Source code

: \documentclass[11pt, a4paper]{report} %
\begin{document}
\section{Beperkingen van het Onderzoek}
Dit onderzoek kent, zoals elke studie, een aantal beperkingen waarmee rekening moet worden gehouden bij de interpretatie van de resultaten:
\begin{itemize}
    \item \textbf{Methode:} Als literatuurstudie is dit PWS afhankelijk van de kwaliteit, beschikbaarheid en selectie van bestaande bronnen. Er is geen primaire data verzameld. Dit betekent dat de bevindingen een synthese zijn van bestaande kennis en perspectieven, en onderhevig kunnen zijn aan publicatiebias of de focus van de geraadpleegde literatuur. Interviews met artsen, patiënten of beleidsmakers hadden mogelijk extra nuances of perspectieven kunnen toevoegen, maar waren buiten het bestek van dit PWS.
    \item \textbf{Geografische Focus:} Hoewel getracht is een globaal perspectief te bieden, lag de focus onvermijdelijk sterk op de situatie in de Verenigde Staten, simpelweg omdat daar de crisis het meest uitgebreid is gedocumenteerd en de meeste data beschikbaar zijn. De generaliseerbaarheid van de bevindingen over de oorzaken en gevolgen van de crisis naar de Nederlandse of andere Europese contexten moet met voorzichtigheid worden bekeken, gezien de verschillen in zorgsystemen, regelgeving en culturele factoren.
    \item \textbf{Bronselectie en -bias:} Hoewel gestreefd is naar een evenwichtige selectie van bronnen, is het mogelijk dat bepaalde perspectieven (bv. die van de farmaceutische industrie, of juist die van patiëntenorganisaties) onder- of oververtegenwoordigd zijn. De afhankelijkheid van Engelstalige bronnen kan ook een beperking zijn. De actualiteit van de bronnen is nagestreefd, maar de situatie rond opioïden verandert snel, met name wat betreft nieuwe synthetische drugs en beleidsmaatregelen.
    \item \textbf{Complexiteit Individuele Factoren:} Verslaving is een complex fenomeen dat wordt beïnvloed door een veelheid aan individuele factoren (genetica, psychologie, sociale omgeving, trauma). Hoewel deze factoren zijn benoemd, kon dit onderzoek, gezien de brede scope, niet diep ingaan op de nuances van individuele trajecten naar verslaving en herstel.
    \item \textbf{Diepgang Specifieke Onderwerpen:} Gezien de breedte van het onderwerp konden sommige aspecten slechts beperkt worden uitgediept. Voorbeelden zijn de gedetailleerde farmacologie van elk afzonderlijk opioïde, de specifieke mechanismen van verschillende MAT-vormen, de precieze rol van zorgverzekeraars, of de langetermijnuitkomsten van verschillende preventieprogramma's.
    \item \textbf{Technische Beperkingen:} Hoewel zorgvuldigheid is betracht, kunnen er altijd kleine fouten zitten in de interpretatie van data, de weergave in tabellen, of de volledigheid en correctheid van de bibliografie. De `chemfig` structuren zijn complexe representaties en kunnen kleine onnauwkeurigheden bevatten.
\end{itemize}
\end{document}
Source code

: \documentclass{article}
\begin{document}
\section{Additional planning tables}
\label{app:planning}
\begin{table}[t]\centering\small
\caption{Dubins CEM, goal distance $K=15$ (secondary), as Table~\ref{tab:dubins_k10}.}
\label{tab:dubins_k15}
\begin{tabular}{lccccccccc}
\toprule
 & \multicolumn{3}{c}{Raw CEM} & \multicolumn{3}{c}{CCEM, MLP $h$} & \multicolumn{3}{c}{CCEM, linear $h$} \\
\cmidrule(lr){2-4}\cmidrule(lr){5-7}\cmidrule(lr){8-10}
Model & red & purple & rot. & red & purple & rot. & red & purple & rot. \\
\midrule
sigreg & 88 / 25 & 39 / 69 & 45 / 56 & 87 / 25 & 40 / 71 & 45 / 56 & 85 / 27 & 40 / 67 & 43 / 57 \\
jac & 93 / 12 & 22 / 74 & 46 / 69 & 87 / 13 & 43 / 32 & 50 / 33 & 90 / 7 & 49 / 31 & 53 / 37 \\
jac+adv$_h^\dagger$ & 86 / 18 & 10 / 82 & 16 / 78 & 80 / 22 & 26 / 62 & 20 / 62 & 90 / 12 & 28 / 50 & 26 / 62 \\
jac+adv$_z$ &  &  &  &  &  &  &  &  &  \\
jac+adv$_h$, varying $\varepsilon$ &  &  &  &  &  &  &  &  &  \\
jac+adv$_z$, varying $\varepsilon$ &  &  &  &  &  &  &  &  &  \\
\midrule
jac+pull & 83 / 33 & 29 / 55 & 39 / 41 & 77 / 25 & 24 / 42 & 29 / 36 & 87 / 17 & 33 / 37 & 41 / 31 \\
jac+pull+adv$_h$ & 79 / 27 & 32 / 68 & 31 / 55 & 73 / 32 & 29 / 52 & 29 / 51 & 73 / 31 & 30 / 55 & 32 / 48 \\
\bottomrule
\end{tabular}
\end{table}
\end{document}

▸ **Exercise directions**: Note each line above that holds "maar", then copy all of them.

▸ **Written solution**:
    \item \textbf{Methode:} Als literatuurstudie is dit PWS afhankelijk van de kwaliteit, beschikbaarheid en selectie van bestaande bronnen. Er is geen primaire data verzameld. Dit betekent dat de bevindingen een synthese zijn van bestaande kennis en perspectieven, en onderhevig kunnen zijn aan publicatiebias of de focus van de geraadpleegde literatuur. Interviews met artsen, patiënten of beleidsmakers hadden mogelijk extra nuances of perspectieven kunnen toevoegen, maar waren buiten het bestek van dit PWS.
    \item \textbf{Bronselectie en -bias:} Hoewel gestreefd is naar een evenwichtige selectie van bronnen, is het mogelijk dat bepaalde perspectieven (bv. die van de farmaceutische industrie, of juist die van patiëntenorganisaties) onder- of oververtegenwoordigd zijn. De afhankelijkheid van Engelstalige bronnen kan ook een beperking zijn. De actualiteit van de bronnen is nagestreefd, maar de situatie rond opioïden verandert snel, met name wat betreft nieuwe synthetische drugs en beleidsmaatregelen.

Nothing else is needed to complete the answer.